Segment Start: DATASET RECORDS

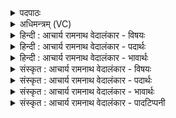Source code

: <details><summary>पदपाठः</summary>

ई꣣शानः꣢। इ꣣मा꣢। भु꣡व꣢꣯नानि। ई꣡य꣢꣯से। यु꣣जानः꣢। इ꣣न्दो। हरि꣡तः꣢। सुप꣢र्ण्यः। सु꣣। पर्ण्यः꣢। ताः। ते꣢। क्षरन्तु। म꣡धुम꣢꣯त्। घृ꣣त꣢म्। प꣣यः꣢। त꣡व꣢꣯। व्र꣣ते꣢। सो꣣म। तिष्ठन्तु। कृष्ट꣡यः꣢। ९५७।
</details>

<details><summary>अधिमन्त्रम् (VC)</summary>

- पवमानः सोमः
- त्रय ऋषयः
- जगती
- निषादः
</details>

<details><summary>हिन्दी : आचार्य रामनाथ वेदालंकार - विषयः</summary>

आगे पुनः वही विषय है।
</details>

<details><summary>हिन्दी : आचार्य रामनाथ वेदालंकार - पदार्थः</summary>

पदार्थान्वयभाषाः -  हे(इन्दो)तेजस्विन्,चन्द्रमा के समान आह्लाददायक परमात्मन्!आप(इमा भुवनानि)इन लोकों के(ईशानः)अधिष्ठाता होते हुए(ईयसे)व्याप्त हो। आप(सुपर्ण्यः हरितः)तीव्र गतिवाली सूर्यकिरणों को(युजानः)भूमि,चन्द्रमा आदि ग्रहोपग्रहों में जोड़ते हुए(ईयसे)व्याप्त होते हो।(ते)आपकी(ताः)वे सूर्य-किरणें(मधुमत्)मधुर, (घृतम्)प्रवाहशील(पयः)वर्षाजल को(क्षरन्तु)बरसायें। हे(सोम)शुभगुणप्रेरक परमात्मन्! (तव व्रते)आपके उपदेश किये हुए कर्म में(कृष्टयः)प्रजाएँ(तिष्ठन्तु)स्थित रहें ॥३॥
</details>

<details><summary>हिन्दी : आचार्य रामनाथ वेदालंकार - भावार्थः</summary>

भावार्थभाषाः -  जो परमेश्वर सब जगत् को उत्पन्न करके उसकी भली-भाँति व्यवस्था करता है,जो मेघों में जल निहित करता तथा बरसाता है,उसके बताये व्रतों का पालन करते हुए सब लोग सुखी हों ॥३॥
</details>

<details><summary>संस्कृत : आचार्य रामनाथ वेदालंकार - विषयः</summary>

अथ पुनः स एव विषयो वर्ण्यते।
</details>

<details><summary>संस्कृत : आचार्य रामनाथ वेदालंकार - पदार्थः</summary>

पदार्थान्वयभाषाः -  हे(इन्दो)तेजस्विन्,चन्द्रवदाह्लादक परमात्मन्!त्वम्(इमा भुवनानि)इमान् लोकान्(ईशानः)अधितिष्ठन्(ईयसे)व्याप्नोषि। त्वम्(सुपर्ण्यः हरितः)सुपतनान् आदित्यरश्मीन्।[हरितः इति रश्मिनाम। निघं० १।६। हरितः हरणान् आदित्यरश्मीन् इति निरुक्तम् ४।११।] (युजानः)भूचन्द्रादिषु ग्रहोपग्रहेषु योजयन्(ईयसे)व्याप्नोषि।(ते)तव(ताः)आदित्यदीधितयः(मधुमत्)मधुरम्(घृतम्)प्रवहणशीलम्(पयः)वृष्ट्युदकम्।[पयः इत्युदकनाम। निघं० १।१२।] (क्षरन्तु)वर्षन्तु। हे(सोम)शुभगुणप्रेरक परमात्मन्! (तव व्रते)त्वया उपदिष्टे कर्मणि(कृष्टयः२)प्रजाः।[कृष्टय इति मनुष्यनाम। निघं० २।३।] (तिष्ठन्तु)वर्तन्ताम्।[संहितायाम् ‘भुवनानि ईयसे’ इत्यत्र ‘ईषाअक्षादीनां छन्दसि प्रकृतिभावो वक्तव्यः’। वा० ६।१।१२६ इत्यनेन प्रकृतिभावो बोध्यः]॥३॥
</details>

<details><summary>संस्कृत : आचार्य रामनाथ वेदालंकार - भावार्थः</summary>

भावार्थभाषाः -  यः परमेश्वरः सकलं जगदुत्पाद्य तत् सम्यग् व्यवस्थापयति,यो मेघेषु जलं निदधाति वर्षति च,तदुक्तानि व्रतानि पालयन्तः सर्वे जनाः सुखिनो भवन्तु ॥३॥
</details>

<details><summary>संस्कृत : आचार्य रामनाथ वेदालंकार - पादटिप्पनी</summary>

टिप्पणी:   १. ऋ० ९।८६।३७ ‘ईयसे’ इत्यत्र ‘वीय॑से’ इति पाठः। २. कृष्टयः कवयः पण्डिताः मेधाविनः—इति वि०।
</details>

Segment End: DATASET RECORDS
Segment Start: DATASET RECORDS

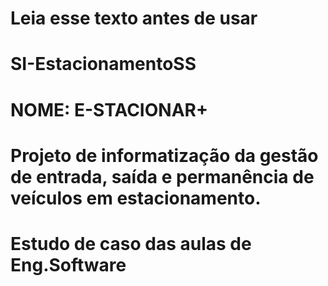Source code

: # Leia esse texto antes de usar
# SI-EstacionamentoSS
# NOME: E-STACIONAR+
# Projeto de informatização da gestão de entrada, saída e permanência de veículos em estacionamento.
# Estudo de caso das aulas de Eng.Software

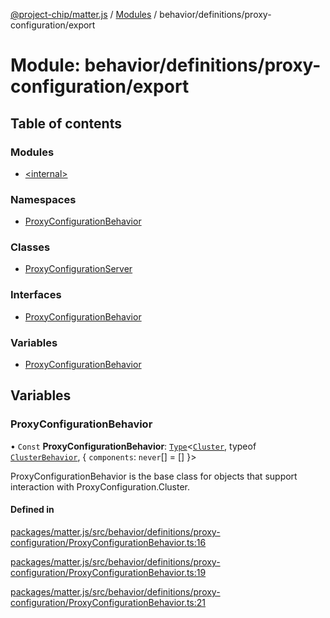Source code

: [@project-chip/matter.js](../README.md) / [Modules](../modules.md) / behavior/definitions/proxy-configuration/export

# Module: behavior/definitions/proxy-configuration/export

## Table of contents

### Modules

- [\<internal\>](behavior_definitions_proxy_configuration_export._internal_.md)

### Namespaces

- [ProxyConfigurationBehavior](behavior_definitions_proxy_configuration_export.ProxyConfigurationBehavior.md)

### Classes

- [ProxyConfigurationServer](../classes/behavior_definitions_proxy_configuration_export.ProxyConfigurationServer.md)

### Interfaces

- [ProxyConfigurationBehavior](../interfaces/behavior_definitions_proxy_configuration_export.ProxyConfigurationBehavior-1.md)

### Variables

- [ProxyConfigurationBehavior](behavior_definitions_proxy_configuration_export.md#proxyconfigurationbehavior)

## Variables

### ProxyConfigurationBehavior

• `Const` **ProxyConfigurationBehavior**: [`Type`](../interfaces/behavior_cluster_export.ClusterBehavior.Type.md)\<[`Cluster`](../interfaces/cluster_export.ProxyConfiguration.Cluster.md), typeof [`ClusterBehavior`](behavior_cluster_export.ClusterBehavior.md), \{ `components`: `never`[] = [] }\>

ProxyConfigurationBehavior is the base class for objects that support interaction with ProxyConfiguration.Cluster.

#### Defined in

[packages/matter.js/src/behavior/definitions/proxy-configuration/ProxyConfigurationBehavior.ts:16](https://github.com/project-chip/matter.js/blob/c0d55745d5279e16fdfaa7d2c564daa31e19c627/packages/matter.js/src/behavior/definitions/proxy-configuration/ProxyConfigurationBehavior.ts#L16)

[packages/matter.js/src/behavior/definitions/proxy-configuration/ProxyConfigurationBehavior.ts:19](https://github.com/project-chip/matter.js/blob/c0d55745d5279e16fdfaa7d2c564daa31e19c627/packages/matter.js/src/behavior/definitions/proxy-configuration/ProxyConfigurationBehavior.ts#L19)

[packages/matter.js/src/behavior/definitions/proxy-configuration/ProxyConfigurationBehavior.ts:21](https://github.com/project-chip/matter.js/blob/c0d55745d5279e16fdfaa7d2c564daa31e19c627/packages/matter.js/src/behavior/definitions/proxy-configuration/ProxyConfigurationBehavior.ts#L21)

Segment End: DATASET RECORDS

EXERCISE DETAILS:
If a line contains the string "chip", it counts toward the total; state that total for the records above and nothing more.

TASK RESULT:
4